=== WORK REQUEST ===
Below are the entries. Transcribe exactly the lines from the one with "- mothur_pre_cluster was" through the one with "- mothur_rarefaction_single was", ends included, and leave out all others.

=== INFORMATION ===
===============
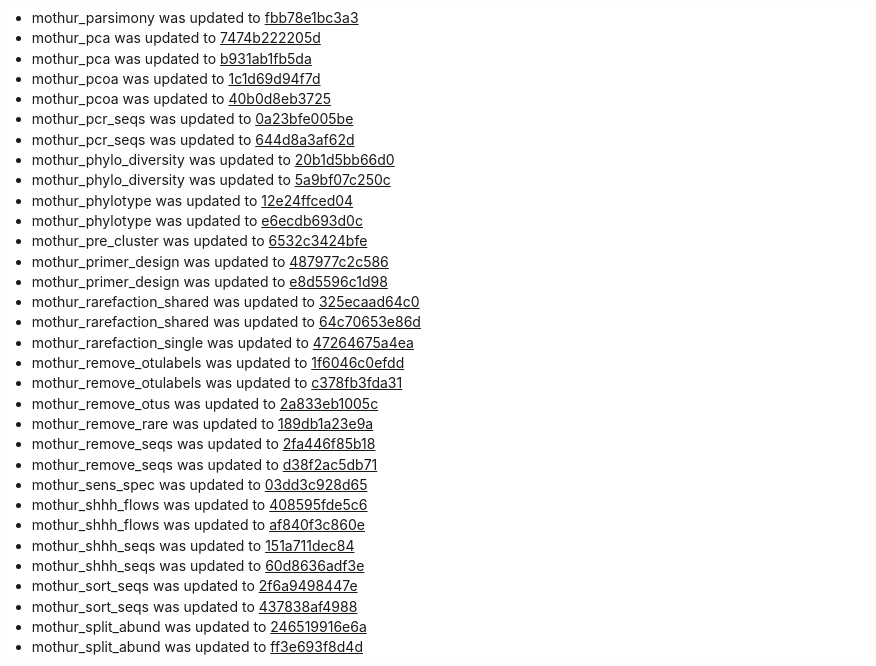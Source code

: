 - mothur_parsimony was updated to [fbb78e1bc3a3](https://toolshed.g2.bx.psu.edu/view/iuc/mothur_parsimony/fbb78e1bc3a3)
- mothur_pca was updated to [7474b222205d](https://toolshed.g2.bx.psu.edu/view/iuc/mothur_pca/7474b222205d)
- mothur_pca was updated to [b931ab1fb5da](https://toolshed.g2.bx.psu.edu/view/iuc/mothur_pca/b931ab1fb5da)
- mothur_pcoa was updated to [1c1d69d94f7d](https://toolshed.g2.bx.psu.edu/view/iuc/mothur_pcoa/1c1d69d94f7d)
- mothur_pcoa was updated to [40b0d8eb3725](https://toolshed.g2.bx.psu.edu/view/iuc/mothur_pcoa/40b0d8eb3725)
- mothur_pcr_seqs was updated to [0a23bfe005be](https://toolshed.g2.bx.psu.edu/view/iuc/mothur_pcr_seqs/0a23bfe005be)
- mothur_pcr_seqs was updated to [644d8a3af62d](https://toolshed.g2.bx.psu.edu/view/iuc/mothur_pcr_seqs/644d8a3af62d)
- mothur_phylo_diversity was updated to [20b1d5bb66d0](https://toolshed.g2.bx.psu.edu/view/iuc/mothur_phylo_diversity/20b1d5bb66d0)
- mothur_phylo_diversity was updated to [5a9bf07c250c](https://toolshed.g2.bx.psu.edu/view/iuc/mothur_phylo_diversity/5a9bf07c250c)
- mothur_phylotype was updated to [12e24ffced04](https://toolshed.g2.bx.psu.edu/view/iuc/mothur_phylotype/12e24ffced04)
- mothur_phylotype was updated to [e6ecdb693d0c](https://toolshed.g2.bx.psu.edu/view/iuc/mothur_phylotype/e6ecdb693d0c)
- mothur_pre_cluster was updated to [6532c3424bfe](https://toolshed.g2.bx.psu.edu/view/iuc/mothur_pre_cluster/6532c3424bfe)
- mothur_primer_design was updated to [487977c2c586](https://toolshed.g2.bx.psu.edu/view/iuc/mothur_primer_design/487977c2c586)
- mothur_primer_design was updated to [e8d5596c1d98](https://toolshed.g2.bx.psu.edu/view/iuc/mothur_primer_design/e8d5596c1d98)
- mothur_rarefaction_shared was updated to [325ecaad64c0](https://toolshed.g2.bx.psu.edu/view/iuc/mothur_rarefaction_shared/325ecaad64c0)
- mothur_rarefaction_shared was updated to [64c70653e86d](https://toolshed.g2.bx.psu.edu/view/iuc/mothur_rarefaction_shared/64c70653e86d)
- mothur_rarefaction_single was updated to [47264675a4ea](https://toolshed.g2.bx.psu.edu/view/iuc/mothur_rarefaction_single/47264675a4ea)
- mothur_remove_otulabels was updated to [1f6046c0efdd](https://toolshed.g2.bx.psu.edu/view/iuc/mothur_remove_otulabels/1f6046c0efdd)
- mothur_remove_otulabels was updated to [c378fb3fda31](https://toolshed.g2.bx.psu.edu/view/iuc/mothur_remove_otulabels/c378fb3fda31)
- mothur_remove_otus was updated to [2a833eb1005c](https://toolshed.g2.bx.psu.edu/view/iuc/mothur_remove_otus/2a833eb1005c)
- mothur_remove_rare was updated to [189db1a23e9a](https://toolshed.g2.bx.psu.edu/view/iuc/mothur_remove_rare/189db1a23e9a)
- mothur_remove_seqs was updated to [2fa446f85b18](https://toolshed.g2.bx.psu.edu/view/iuc/mothur_remove_seqs/2fa446f85b18)
- mothur_remove_seqs was updated to [d38f2ac5db71](https://toolshed.g2.bx.psu.edu/view/iuc/mothur_remove_seqs/d38f2ac5db71)
- mothur_sens_spec was updated to [03dd3c928d65](https://toolshed.g2.bx.psu.edu/view/iuc/mothur_sens_spec/03dd3c928d65)
- mothur_shhh_flows was updated to [408595fde5c6](https://toolshed.g2.bx.psu.edu/view/iuc/mothur_shhh_flows/408595fde5c6)
- mothur_shhh_flows was updated to [af840f3c860e](https://toolshed.g2.bx.psu.edu/view/iuc/mothur_shhh_flows/af840f3c860e)
- mothur_shhh_seqs was updated to [151a711dec84](https://toolshed.g2.bx.psu.edu/view/iuc/mothur_shhh_seqs/151a711dec84)
- mothur_shhh_seqs was updated to [60d8636adf3e](https://toolshed.g2.bx.psu.edu/view/iuc/mothur_shhh_seqs/60d8636adf3e)
- mothur_sort_seqs was updated to [2f6a9498447e](https://toolshed.g2.bx.psu.edu/view/iuc/mothur_sort_seqs/2f6a9498447e)
- mothur_sort_seqs was updated to [437838af4988](https://toolshed.g2.bx.psu.edu/view/iuc/mothur_sort_seqs/437838af4988)
- mothur_split_abund was updated to [246519916e6a](https://toolshed.g2.bx.psu.edu/view/iuc/mothur_split_abund/246519916e6a)
- mothur_split_abund was updated to [ff3e693f8d4d](https://toolshed.g2.bx.psu.edu/view/iuc/mothur_split_abund/ff3e693f8d4d)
===============
=== ANSWER BOX ===
- mothur_pre_cluster was updated to [6532c3424bfe](https://toolshed.g2.bx.psu.edu/view/iuc/mothur_pre_cluster/6532c3424bfe)
- mothur_primer_design was updated to [487977c2c586](https://toolshed.g2.bx.psu.edu/view/iuc/mothur_primer_design/487977c2c586)
- mothur_primer_design was updated to [e8d5596c1d98](https://toolshed.g2.bx.psu.edu/view/iuc/mothur_primer_design/e8d5596c1d98)
- mothur_rarefaction_shared was updated to [325ecaad64c0](https://toolshed.g2.bx.psu.edu/view/iuc/mothur_rarefaction_shared/325ecaad64c0)
- mothur_rarefaction_shared was updated to [64c70653e86d](https://toolshed.g2.bx.psu.edu/view/iuc/mothur_rarefaction_shared/64c70653e86d)
- mothur_rarefaction_single was updated to [47264675a4ea](https://toolshed.g2.bx.psu.edu/view/iuc/mothur_rarefaction_single/47264675a4ea)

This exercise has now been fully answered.